Your task:
Which lines of the entries below include "dist"? List them all.

Dataset records:
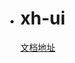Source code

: - # xh-ui
  
  
  [文档地址](https://xiaohao-1314.github.io/xh-ui-website/#/home)

<!-- - ## 运行步骤
  
  1. 运行 yarn
  2. 运行 yarn dev
  3. 打开 [http://127.0.0.1:3000](http://127.0.0.1:3000/)
  
  ## 官网打包步骤
  
  1. 运行 yarn
  2. 运行 yarn build
  3. 得到的 dist 目录就是官网源代码
  4. 编辑并运行 sh deploy.sh 就可以上传到 Github 或码云等支持 Pages 功能的平台
  
  ## 库文件打包步骤
  
  1. 运行 rollup -c
  2. 得到的 dist/lib 目录就是编译后的库文件所在目录 -->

The completed task:
  3. 得到的 dist 目录就是官网源代码
  2. 得到的 dist/lib 目录就是编译后的库文件所在目录 -->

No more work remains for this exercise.